**Exercise details:**
Across the entries below, determine how many lines include the word "calculate". State only the resulting number.

[Source data]
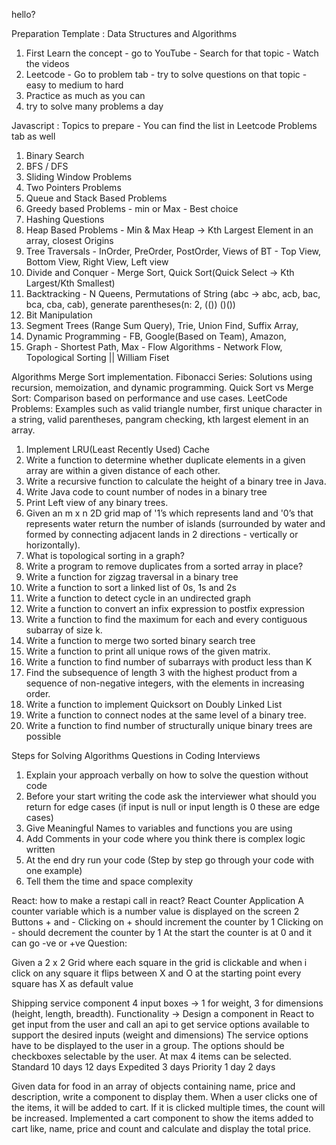 hello?

Preparation Template : 
Data Structures and Algorithms 
1. First Learn the concept - go to YouTube - Search for that topic - Watch the videos 
2. Leetcode - Go to problem tab - try to solve questions on that topic - easy to medium to hard
3. Practice as much as you can 
4. try to solve many problems a day 

Javascript : 
Topics to prepare - You can find the list in Leetcode Problems tab as well 
1. Binary Search 
2. BFS / DFS 
3. Sliding Window Problems 
4. Two Pointers Problems 
5. Queue and Stack Based Problems  
6. Greedy based Problems  - min or Max - Best choice 
7. Hashing Questions 
8. Heap Based Problems - Min & Max Heap -> Kth Largest Element in an array, closest Origins 
9. Tree Traversals - InOrder, PreOrder, PostOrder, Views of BT - Top View, Bottom View, Right View, Left view 
10. Divide and Conquer - Merge Sort, Quick Sort(Quick Select -> Kth Largest/Kth Smallest)
11. Backtracking - N Queens, Permutations of String (abc -> abc, acb, bac, bca, cba, cab), generate parentheses(n: 2, (()) ()())
12. Bit Manipulation 
13. Segment Trees (Range Sum Query), Trie, Union Find, Suffix Array, 
14. Dynamic Programming - FB, Google(Based on Team), Amazon, 
15. Graph - Shortest Path, Max - Flow Algorithms - Network Flow, Topological Sorting || William Fiset 

Algorithms
Merge Sort implementation.
Fibonacci Series: Solutions using recursion, memoization, and dynamic programming.
Quick Sort vs Merge Sort: Comparison based on performance and use cases.
LeetCode Problems: Examples such as valid triangle number, first unique character in a string, valid parentheses, pangram checking, kth largest element in an array.
1.	 Implement LRU(Least Recently Used) Cache
2.	Write a function to determine whether duplicate elements in a given array are within a given distance of each other.
3.	Write a recursive function to calculate the height of a binary tree in Java.
4.	Write Java code to count number of nodes in a binary tree
5.	Print Left view of any binary trees.
6.	Given an m x n 2D grid map of '1’s which represents land and '0’s that represents water return the number of islands (surrounded by water and formed by connecting adjacent lands in 2 directions - vertically or horizontally).
7.	What is topological sorting in a graph?
8.	Write a program to remove duplicates from a sorted array in place?
9.	Write a function for zigzag traversal in a binary tree
10.	Write a function to sort a linked list of 0s, 1s and 2s
11.	Write a function to detect cycle in an undirected graph
12.	Write a function to convert an infix expression to postfix expression
13.	Write a function to find the maximum for each and every contiguous subarray of size k.
14.	Write a function to merge two sorted binary search tree
15.	Write a function to print all unique rows of the given matrix.
16.	Write a function to find number of subarrays with product less than K
17.	Find the subsequence of length 3 with the highest product from a sequence of non-negative integers, with the elements in increasing order.
18.	Write a function to implement Quicksort on Doubly Linked List
19.	Write a function to connect nodes at the same level of a binary tree.
20.	Write a function to find number of structurally unique binary trees are possible


Steps for Solving Algorithms Questions in Coding Interviews

1.  Explain your approach verbally on how to solve the question without code 
2.  Before your start writing the code ask the interviewer what should you return for edge cases (if input is null or input length is 0 these are edge cases)
3.  Give Meaningful Names to variables and functions you are using 
4.  Add Comments in your code where you think there is complex logic written 
5.  At the end dry run your code (Step by step go through your code with one example)
6.  Tell them the time and space complexity 


React:
how to make a restapi call in react?
React Counter Application 
A counter variable which is a number value is displayed on the screen
2 Buttons + and - 
Clicking on + should increment the counter by 1
Clicking on - should decrement the counter by 1
At the start the counter is at 0 and it can go -ve or +ve
Question:

Given a 2 x 2 Grid where each square in the grid is clickable and when i click on any square it flips between X and O 
at the starting point every square has X as default value 

Shipping service component
4 input boxes -> 1 for weight, 3 for dimensions (height, length, breadth).
Functionality ->
Design a component in React to get input from the user and call an api to get service options
available to support the desired inputs (weight and dimensions)
The service options have to be displayed to the user in a group. The options should be
checkboxes selectable by the user. At max 4 items can be selected.
Standard
10 days
12 days
Expedited
3 days
Priority
1 day
2 days


 Given data for food in an array of objects containing name, price and description, write a component to display them. When a user clicks one of the items, 
 it will be added to cart. If it is clicked multiple times, the count will be increased. Implemented a cart component to show the items added to cart like, 
 name, price and count and calculate and display the total price.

**Result:**
2